Prospects for the Use of Drugs Affecting the Protective Mechanisms of the Gastrointestinal Mucosa. The Role of Prostaglandin Production Stimulators

Nonsteroidal anti-inflammatory drugs (NSAIDs) and acetylsalicylic acid (ASA) remain among the most widely prescribed agents worldwide, yet their use is frequently associated with gastrointestinal (GI) complications, including gastroduodenopathies and enteropathies. Traditionally, preventive strategies have focused on upper GI protection through antisecretory therapy. However, damage to the intestinal mucosa remains insufficiently addressed.
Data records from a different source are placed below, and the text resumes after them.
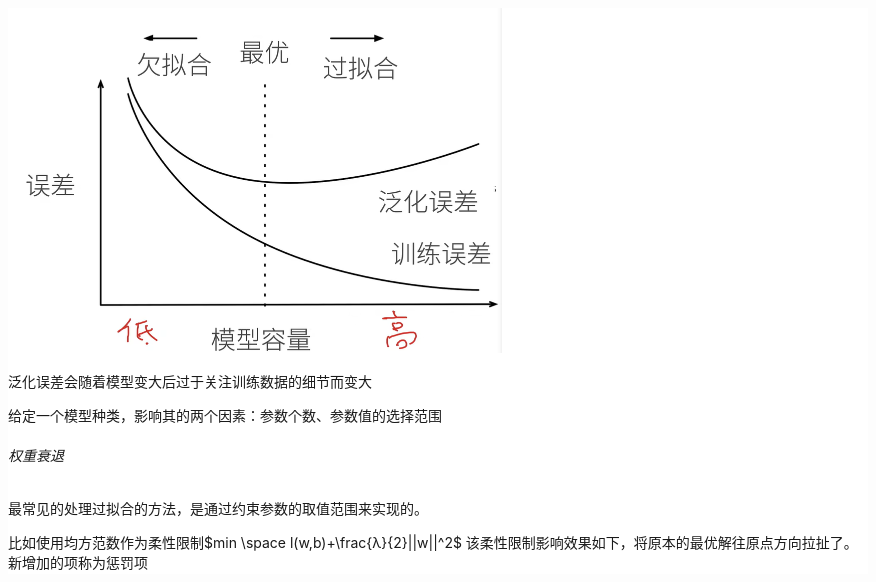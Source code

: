 <img src="NLP学习记录.assets/1664518431221.png" alt="1664518431221" style="zoom:50%;" />

泛化误差会随着模型变大后过于关注训练数据的细节而变大

给定一个模型种类，影响其的两个因素：参数个数、参数值的选择范围

###### 权重衰退

最常见的处理过拟合的方法，是通过约束参数的取值范围来实现的。

比如使用均方范数作为柔性限制$min \space l(w,b)+\frac{λ}{2}||w||^2$ 该柔性限制影响效果如下，将原本的最优解往原点方向拉扯了。新增加的项称为惩罚项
Rebamipide, a novel gastro- and enteroprotective agent developed in Japan and introduced in Russia in 2016, has demonstrated high efficacy in protecting and repairing both gastric and intestinal mucosa. Its mechanism of action involves stimulation of prostaglandin synthesis, upregulation of endothelial growth factor, activation of the sonic hedgehog and ERK pathways, reduction of oxidative stress, and modulation of intestinal microbiota. Experimental and clinical studies confirm rebamipide’s ability to accelerate mucosal healing, reduce NSAID- and ASA-induced injury, inhibit H. pylori adhesion, and exert systemic anti-inflammatory effects through suppression of NF-κB and TNF-α activity. Comparative trials show that rebamipide is as effective as misoprostol but with superior tolerability and fewer gastrointestinal side effects. These findings position rebamipide as a promising pharmacological agent for comprehensive protection of the gastrointestinal tract in patients receiving long-term antiplatelet or NSAID therapy.